Appeal from the District Court of the United States for the Western District of Pennsylvania; Frederic P. Schoonmaker, Judge.

Author: Clark

Before DAVIS, Circuit Judge, and CLARK and AVIS, District Judges.

CLARK, District Judge.

The plaintiff is aggrieved at the failure of the Commissioner of Internal Revenue to refund the taxes assessed on payments by the Union Trust Company to beneficiaries under three trust agreements dated March 12, 1917. By those deeds of trust, Mr. Clapp, as settlor, conveyed shares of stock in the Aluminum Company of America to the aforesaid trust company in trust to pay the dividends therefrom to his wife and two daughters. The trust for the wife was for life, and for the daughters for life, and to their children and grandchildren within the limits prescribed by the rule against perpetuities.

The contest between the citizen and his government over taxes will beyond question last as long as that other great struggle with which it is often coupled. To describe its various phases as evasion rather than as avoidance seems to us to use the language of the ultimately victorious contestant rather than to speak as an impartial observer. The artifice or cunning implicit in the first term is not consistent with the approval given by the courts to a disposition of property in the manner best suited to avoid taxation. Mr. Justice Holmes, speaking for the Supreme Court in the case of Bullen v. Wisconsin, 240 U.S. 625, at pages 630, 631, 36 S. Ct. 473, 474, 60 L. Ed. 830, said:

"We do not speak of evasion, because, when the law draws a line, a case is on one side of it or the other, and if on the safe side is none the worse legally that a party has availed himself to the full of what the law permits. When an act is condemned as an evasion, what is meant is that it is on the wrong side of the line indicated by the policy if not by the mere letter of the law."

Within the past week we are in receipt of two circulars advertising two books whose titles speak for themselves -- Robinson, Saving Taxes in Drafting Wills and Trusts, and Lee's, Minimizing Taxes. By the same token, the state cannot be criticised for continuing the battle by legislation designed as an effective counter attack. The principal case presents one such skirmish.

Even since the Statute of Uses, the trust has served as a means of escape from the embarrassments of ownership. Its employment to avoid this particularly onerous incidence was inevitable. So the estate was divided among the family and the surtax became the inverse reward of fertility. Taxation being by definition dependent upon beneficial receipt, the government had no answer for this procedure unless it was willing to declare such transactions presumptively fraudulent. Harvard Law Review, vol. 43, p. 1286.

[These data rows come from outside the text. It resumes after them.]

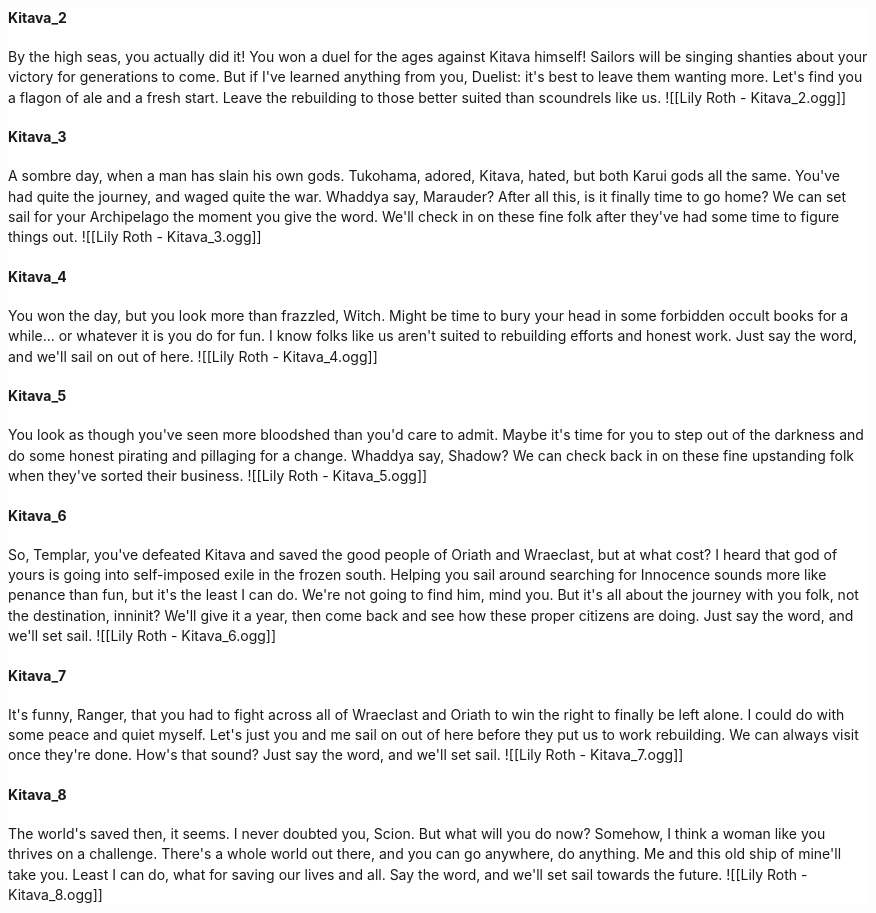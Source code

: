 #### Kitava_2
By the high seas, you actually did it! You won a duel for the ages against Kitava himself! Sailors will be singing shanties about your victory for generations to come. But if I've learned anything from you, Duelist: it's best to leave them wanting more. Let's find you a flagon of ale and a fresh start. Leave the rebuilding to those better suited than scoundrels like us.
![[Lily Roth - Kitava_2.ogg]]

#### Kitava_3
A sombre day, when a man has slain his own gods. Tukohama, adored, Kitava, hated, but both Karui gods all the same. You've had quite the journey, and waged quite the war. Whaddya say, Marauder? After all this, is it finally time to go home? We can set sail for your Archipelago the moment you give the word. We'll check in on these fine folk after they've had some time to figure things out.
![[Lily Roth - Kitava_3.ogg]]

#### Kitava_4
You won the day, but you look more than frazzled, Witch. Might be time to bury your head in some forbidden occult books for a while... or whatever it is you do for fun. I know folks like us aren't suited to rebuilding efforts and honest work. Just say the word, and we'll sail on out of here.
![[Lily Roth - Kitava_4.ogg]]

#### Kitava_5
You look as though you've seen more bloodshed than you'd care to admit. Maybe it's time for you to step out of the darkness and do some honest pirating and pillaging for a change. Whaddya say, Shadow? We can check back in on these fine upstanding folk when they've sorted their business.
![[Lily Roth - Kitava_5.ogg]]

#### Kitava_6
So, Templar, you've defeated Kitava and saved the good people of Oriath and Wraeclast, but at what cost? I heard that god of yours is going into self-imposed exile in the frozen south. Helping you sail around searching for Innocence sounds more like penance than fun, but it's the least I can do. We're not going to find him, mind you. But it's all about the journey with you folk, not the destination, inninit? We'll give it a year, then come back and see how these proper citizens are doing. Just say the word, and we'll set sail.
![[Lily Roth - Kitava_6.ogg]]

#### Kitava_7
It's funny, Ranger, that you had to fight across all of Wraeclast and Oriath to win the right to finally be left alone. I could do with some peace and quiet myself. Let's just you and me sail on out of here before they put us to work rebuilding. We can always visit once they're done. How's that sound? Just say the word, and we'll set sail.
![[Lily Roth - Kitava_7.ogg]]

#### Kitava_8
The world's saved then, it seems. I never doubted you, Scion. But what will you do now? Somehow, I think a woman like you thrives on a challenge. There's a whole world out there, and you can go anywhere, do anything. Me and this old ship of mine'll take you. Least I can do, what for saving our lives and all. Say the word, and we'll set sail towards the future.
![[Lily Roth - Kitava_8.ogg]]
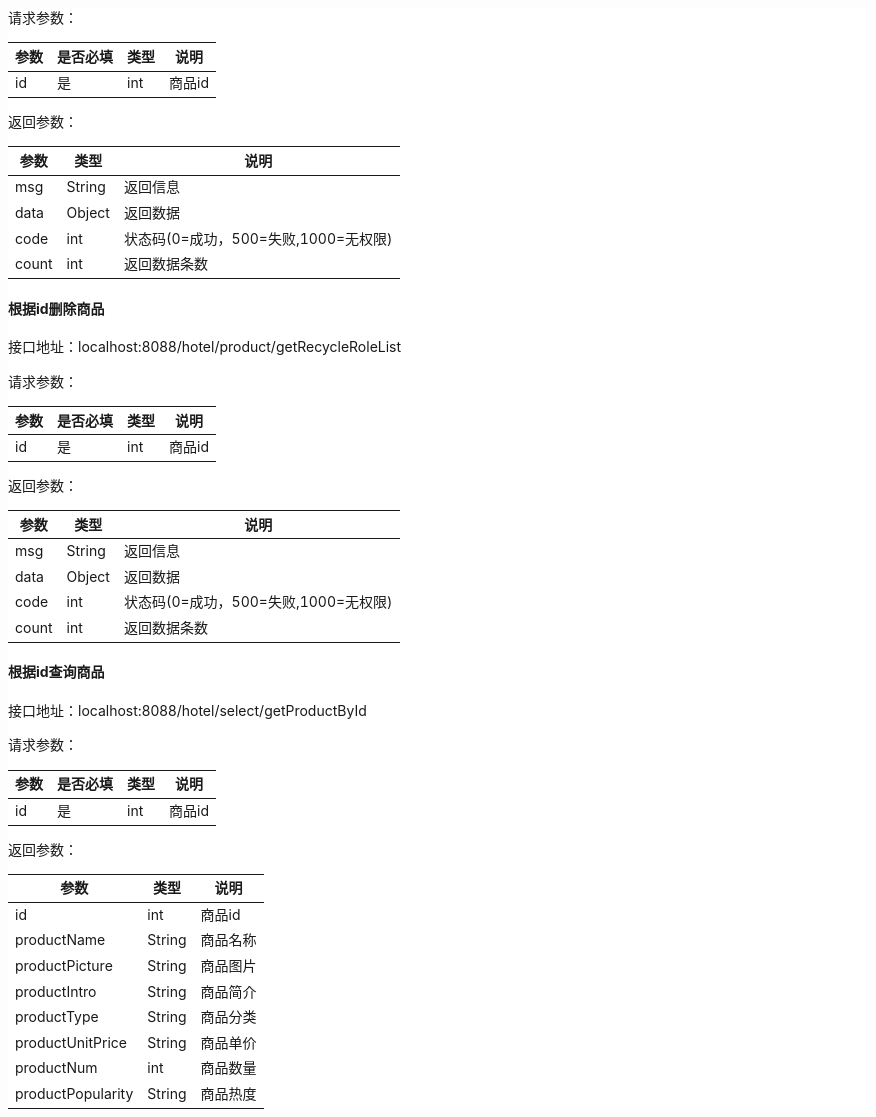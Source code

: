 请求参数：

| 参数 | 是否必填 | 类型 | 说明   |
| ---- | -------- | ---- | ------ |
| id   | 是       | int  | 商品id |

返回参数：

| 参数  | 类型   | 说明                                 |
| ----- | ------ | ------------------------------------ |
| msg   | String | 返回信息                             |
| data  | Object | 返回数据                             |
| code  | int    | 状态码(0=成功，500=失败,1000=无权限) |
| count | int    | 返回数据条数                         |

#### 根据id删除商品

接口地址：localhost:8088/hotel/product/getRecycleRoleList

请求参数：

| 参数 | 是否必填 | 类型 | 说明   |
| ---- | -------- | ---- | ------ |
| id   | 是       | int  | 商品id |

返回参数：

| 参数  | 类型   | 说明                                 |
| ----- | ------ | ------------------------------------ |
| msg   | String | 返回信息                             |
| data  | Object | 返回数据                             |
| code  | int    | 状态码(0=成功，500=失败,1000=无权限) |
| count | int    | 返回数据条数                         |

#### 根据id查询商品

接口地址：localhost:8088/hotel/select/getProductById

请求参数：

| 参数 | 是否必填 | 类型 | 说明   |
| ---- | -------- | ---- | ------ |
| id   | 是       | int  | 商品id |

返回参数：

| 参数              | 类型   | 说明                    |
| ----------------- | ------ | ----------------------- |
| id                | int    | 商品id                  |
| productName       | String | 商品名称                |
| productPicture    | String | 商品图片                |
| productIntro      | String | 商品简介                |
| productType       | String | 商品分类                |
| productUnitPrice  | String | 商品单价                |
| productNum        | int    | 商品数量                |
| productPopularity | String | 商品热度                |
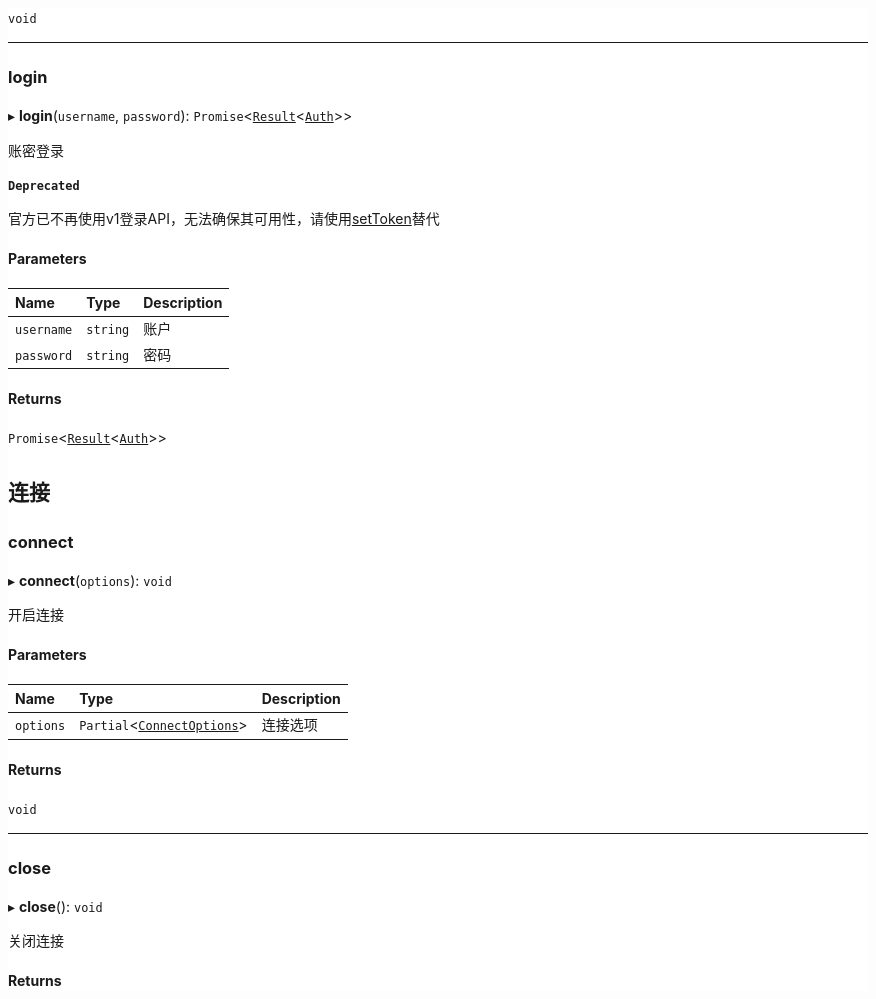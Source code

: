 `void`

___

### login

▸ **login**(`username`, `password`): `Promise`<[`Result`](./api/interfaces/Result.md)<[`Auth`](./api/interfaces/Auth.md)\>\>

账密登录

**`Deprecated`**

官方已不再使用v1登录API，无法确保其可用性，请使用[setToken](MewClient.md#settoken)替代

#### Parameters

| Name | Type | Description |
| :------ | :------ | :------ |
| `username` | `string` | 账户 |
| `password` | `string` | 密码 |

#### Returns

`Promise`<[`Result`](./api/interfaces/Result.md)<[`Auth`](./api/interfaces/Auth.md)\>\>

## 连接

### connect

▸ **connect**(`options`): `void`

开启连接

#### Parameters

| Name | Type | Description |
| :------ | :------ | :------ |
| `options` | `Partial`<[`ConnectOptions`](./api/interfaces/ConnectOptions.md)\> | 连接选项 |

#### Returns

`void`

___

### close

▸ **close**(): `void`

关闭连接

#### Returns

The "cake and eat it too" cast of the legal mind soon, however, furnished the weapon appropriate to barrage these trenches, behind which the cestuis were dug in. So the stratagem of the revocable trust was met by a provision of the Revenue Act which dealt expressly with these attempts to keep the actual control of untaxable property. In Holmes Federal Taxes (6th Ed.) pages 3 and 4, we find this legislation described as follows:

"It has been realized that many provisions of the 1921 law open the door too wide to tax avoidance and many provisions of the new statute reflect a desire on the part of congress to remedy this sort of defect in the 1921 law. Chief among this class of changes are those relating to the organization and reorganization of corporations, the basis for depreciation and depletion upon the transfer of property to a corporation and the various provisions relating to transfers in trust. * * *

Other provisions reflecting a desire to close avenues of tax avoidance are the provision taxing the income of revocable trusts in the hands of the grantor and treating in a similar manner trusts the income of which may in the discretion of the grantor be either distributed or accumulated, or the income of which is to be applied to the payment of insurance premiums on policies covering the life of the grantor."

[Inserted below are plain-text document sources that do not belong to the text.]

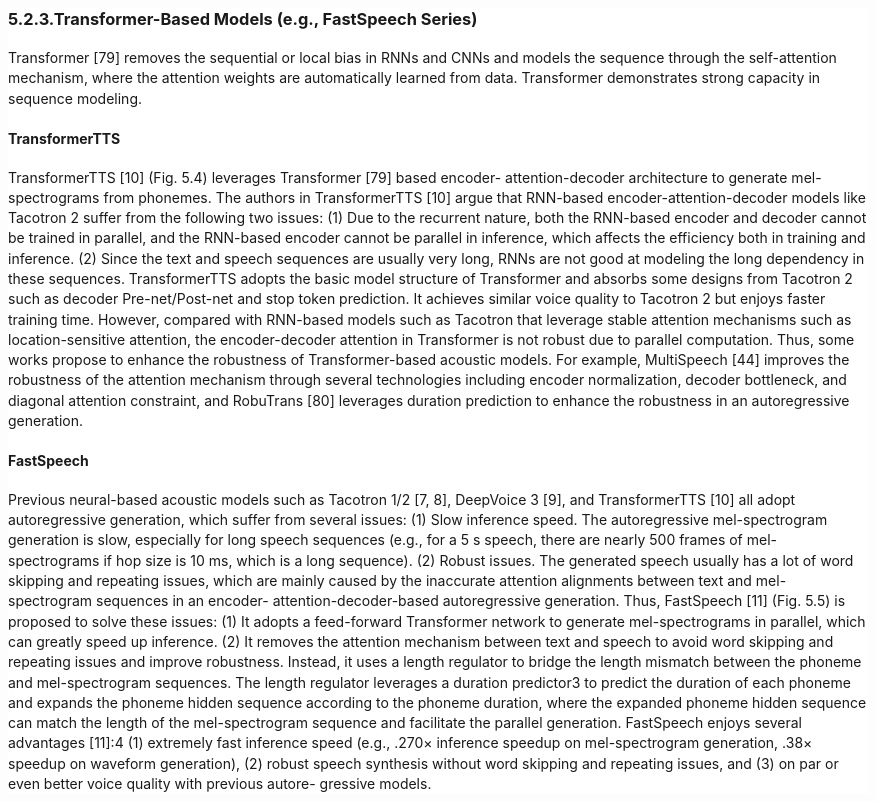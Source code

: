 ### 5.2.3.Transformer-Based Models (e.g., FastSpeech Series)

Transformer [79] removes the sequential or local bias in RNNs and CNNs and 
models the sequence through the self-attention mechanism, where the attention 
weights are automatically learned from data. Transformer demonstrates strong 
capacity in sequence modeling. 

#### TransformerTTS 

TransformerTTS [10] (Fig. 5.4) leverages Transformer [79] based encoder-
attention-decoder architecture to generate mel-spectrograms from phonemes. The 
authors in TransformerTTS [10] argue that RNN-based encoder-attention-decoder 
models like Tacotron 2 suffer from the following two issues: (1) Due to the recurrent 
nature, both the RNN-based encoder and decoder cannot be trained in parallel, and 
the RNN-based encoder cannot be parallel in inference, which affects the efficiency 
both in training and inference. (2) Since the text and speech sequences are usually 
very long, RNNs are not good at modeling the long dependency in these sequences. 
TransformerTTS adopts the basic model structure of Transformer and absorbs some 
designs from Tacotron 2 such as decoder Pre-net/Post-net and stop token prediction. 
It achieves similar voice quality to Tacotron 2 but enjoys faster training time. 
However, compared with RNN-based models such as Tacotron that leverage stable 
attention mechanisms such as location-sensitive attention, the encoder-decoder 
attention in Transformer is not robust due to parallel computation. Thus, some 
works propose to enhance the robustness of Transformer-based acoustic models. 
For example, MultiSpeech [44] improves the robustness of the attention mechanism 
through several technologies including encoder normalization, decoder bottleneck, 
and diagonal attention constraint, and RobuTrans [80] leverages duration prediction 
to enhance the robustness in an autoregressive generation. 

#### FastSpeech 

Previous neural-based acoustic models such as Tacotron 1/2 [7, 8], DeepVoice 
3 [9], and TransformerTTS [10] all adopt autoregressive generation, which suffer
from several issues: (1) Slow inference speed. The autoregressive mel-spectrogram 
generation is slow, especially for long speech sequences (e.g., for a 5 s speech, 
there are nearly 500 frames of mel-spectrograms if hop size is 10 ms, which is 
a long sequence). (2) Robust issues. The generated speech usually has a lot of 
word skipping and repeating issues, which are mainly caused by the inaccurate 
attention alignments between text and mel-spectrogram sequences in an encoder-
attention-decoder-based autoregressive generation. Thus, FastSpeech [11] (Fig. 5.5) 
is proposed to solve these issues: (1) It adopts a feed-forward Transformer network 
to generate mel-spectrograms in parallel, which can greatly speed up inference. (2) 
It removes the attention mechanism between text and speech to avoid word skipping 
and repeating issues and improve robustness. Instead, it uses a length regulator to 
bridge the length mismatch between the phoneme and mel-spectrogram sequences. 
The length regulator leverages a duration predictor3 to predict the duration of each 
phoneme and expands the phoneme hidden sequence according to the phoneme 
duration, where the expanded phoneme hidden sequence can match the length of 
the mel-spectrogram sequence and facilitate the parallel generation.
FastSpeech enjoys several advantages [11]:4 (1) extremely fast inference speed 
(e.g., .270× inference speedup on mel-spectrogram generation, .38× speedup on 
waveform generation), (2) robust speech synthesis without word skipping and 
repeating issues, and (3) on par or even better voice quality with previous autore-
gressive models. 
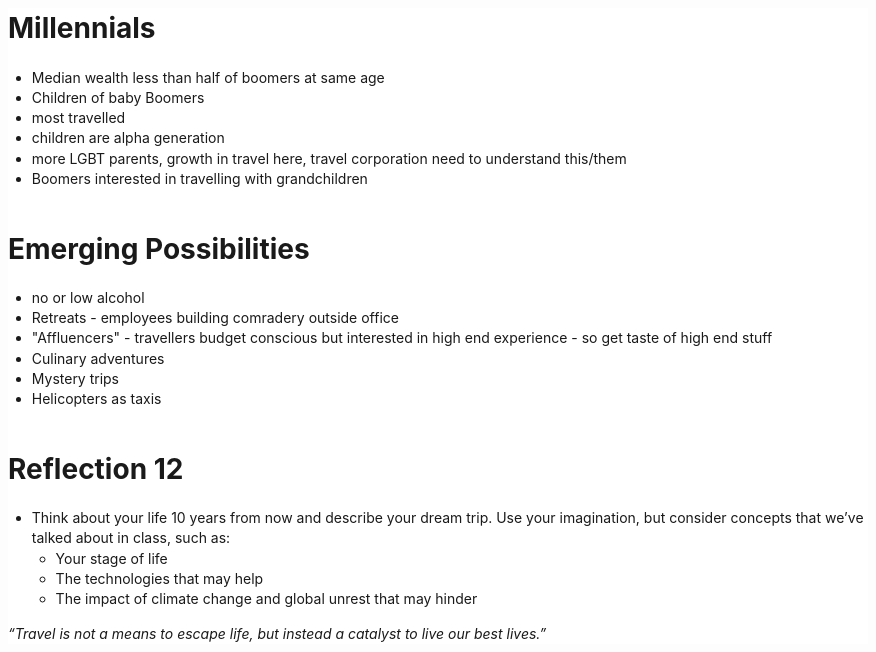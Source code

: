 # Millennials
- Median wealth less than half of boomers at same age
- Children of baby Boomers
- most travelled
- children are alpha generation
- more LGBT parents, growth in travel here, travel corporation need to understand this/them
- Boomers interested in travelling with grandchildren

# Emerging Possibilities
- no or low alcohol
- Retreats - employees building comradery outside office
- "Affluencers" - travellers budget conscious but interested in high end experience - so get taste of high end stuff
- Culinary adventures
- Mystery trips
- Helicopters as taxis

# Reflection 12
- Think about your life 10 years from now and describe your dream trip. Use your imagination, but consider concepts that we’ve talked about in class, such as:
	- Your stage of life
	- The technologies that may help
	- The impact of climate change and global unrest that may hinder

*“Travel is not a means to escape life, but instead a catalyst to live our best lives.”*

It first appears as section 219(g) of the Revenue Act for 1924 (26 USCA § 960 note), and is found in identical language in every Revenue Act passed since then. Revenue Act 1928, § 166 (26 USCA § 2166):

"Where the grantor of a trust has, at any time during the taxable year, either alone or in conjunction with any person not a beneficiary of the trust, the power to revest in himself title to any part of the corpus of the trust, then the income of such part of the trust for such taxable year shall be included in computing the net income of the grantor."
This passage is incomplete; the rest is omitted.